A federal appeals court in Washington, D.C., heard oral arguments Oct. 18 in a lawsuit challenging the U.S. House of Representatives’ policy regarding the invocations that open its sessions.
The House and the U.S. Senate have taxpayer-funded chaplains who often open daily sessions with an invocation. Many times, though, the chaplain brings in a guest religious leader to handle the task.
While a variety of Christian ministers as well as Jewish, Muslim and Hindu leaders have offered invocations, House policy bars non-theists from offering a secular invocation – a policy that’s now being challenged in court.
The lawsuit, Barker v. Conroy, asserts that the House’s policy, which says that a person must be “ordained by a recognized body” and that ordination must be “in the faith in which he/she practices,” discriminates against non-theists.
Dan Barker, who is a co-president of the Freedom From Religion Foundation, which brought the case, is now an atheist but was at one time a Christian minister. He never formally gave up his ordination, but under the House’s policy, Barker can’t offer an invocation because he no longer practices that faith. Americans United says that’s clear favoritism of Christianity over atheism.

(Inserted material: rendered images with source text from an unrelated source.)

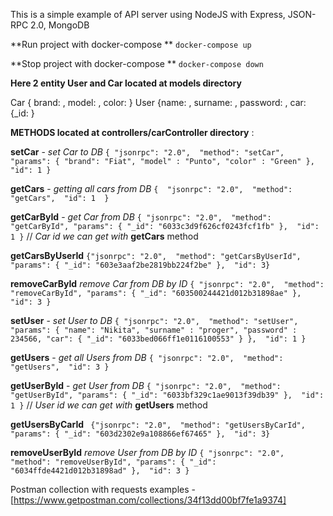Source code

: This is a simple example of API server using NodeJS with Express, JSON-RPC 2.0, MongoDB

**Run project with docker-compose **
`docker-compose up`

**Stop project with docker-compose **
`docker-compose down `

**Here 2 entity User and Car located at models directory**

Car { brand: , model: , color: }
User {name: , surname: , password: , car: {_id: }

**METHODS located at controllers/carController directory** :

**setCar** - _set Car to DB_
`{
"jsonrpc": "2.0", 
"method": "setCar", 
"params": {
    "brand": "Fiat",
    "model" : "Punto",
    "color" : "Green"
}, 
"id": 1
}`

**getCars** - _getting all cars from DB_
`{ 
"jsonrpc": "2.0", 
 "method": "getCars", 
 "id": 1 
}`

**getCarById** - _get Car from DB_
`{
"jsonrpc": "2.0", 
"method": "getCarById",
"params": {
    "_id": "6033c3d9f626cf0243fcf1fb"
}, 
"id": 1
}`
// _Car id we can get with_ **getCars** method

**getCarsByUserId**
`{"jsonrpc": "2.0", 
 "method": "getCarsByUserId",
 "params": {
     "_id": "603e3aaf2be2819bb224f2be"
 }, 
 "id": 3}`

**removeCarById** _remove Car from DB by ID_
`{
"jsonrpc": "2.0", 
"method": "removeCarById",
"params": {
    "_id": "603500244421d012b31898ae"
}, 
"id": 3
}`

**setUser** - _set User to DB_
`{
"jsonrpc": "2.0", 
"method": "setUser", 
"params": {
    "name": "Nikita",
    "surname" : "proger",
    "password" : 234566,
    "car": {
        "_id": "6033bed066ff1e0116100553"
    }
}, 
"id": 1
}`

**getUsers** - _get all Users from DB_
`{
"jsonrpc": "2.0", 
"method": "getUsers", 
"id": 3
}`

**getUserById** - _get User from DB_
`{
"jsonrpc": "2.0", 
"method": "getUserById",
"params": {
    "_id": "6033bf329c1ae9013f39db39"
}, 
"id": 1
}`
// _User id we can get with_ **getUsers** method

**getUsersByCarId**
`
{"jsonrpc": "2.0", 
"method": "getUsersByCarId",
"params": {
    "_id": "603d2302e9a108866ef67465"
}, 
"id": 3}`

**removeUserById** _remove User from DB by ID_
`{
"jsonrpc": "2.0", 
"method": "removeUserById",
"params": {
    "_id": "6034ffde4421d012b31898ad"
}, 
"id": 3
}`

Postman collection with requests examples - [https://www.getpostman.com/collections/34f13dd00bf7fe1a9374]
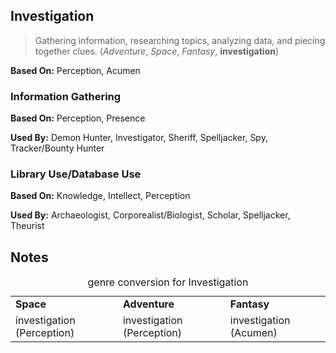 Investigation
-------------

> Gathering information, researching topics, analyzing data, and piecing together clues. (_Adventure_, _Space_, _Fantasy_, __investigation__)

__Based On:__ <span title='Adventure & Space'>Perception</span>, <span title='Fantasy'>Acumen</span>

### Information Gathering

__Based On:__ Perception, Presence

__Used By:__ Demon Hunter, Investigator, Sheriff, Spelljacker, Spy, Tracker/Bounty Hunter

### Library Use/Database Use

__Based On:__ Knowledge, Intellect, Perception

__Used By:__ Archaeologist, Corporealist/Biologist, Scholar, Spelljacker, Theurist

Notes
-----

<table>
<caption>genre conversion for Investigation</caption>
<tr><td><strong>Space</strong></td><td><strong>Adventure</strong></td><td><strong>Fantasy</strong></td></tr>
<tr><td>investigation (Perception)</td><td>investigation (Perception)</td><td>investigation (Acumen)</td></tr>
</table>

Earlier this year, Americans United filed a friend-of-the-court brief in the case outlining the many faults of the House’s policy. In addition, AU Legal Fellow Claire Hillan wrote a blog post observing, “This policy is antithetical to the First Amendment for three reasons: It involves government in value assessments of religion, causes fractures in our society and degrades the status of millions of Americans.”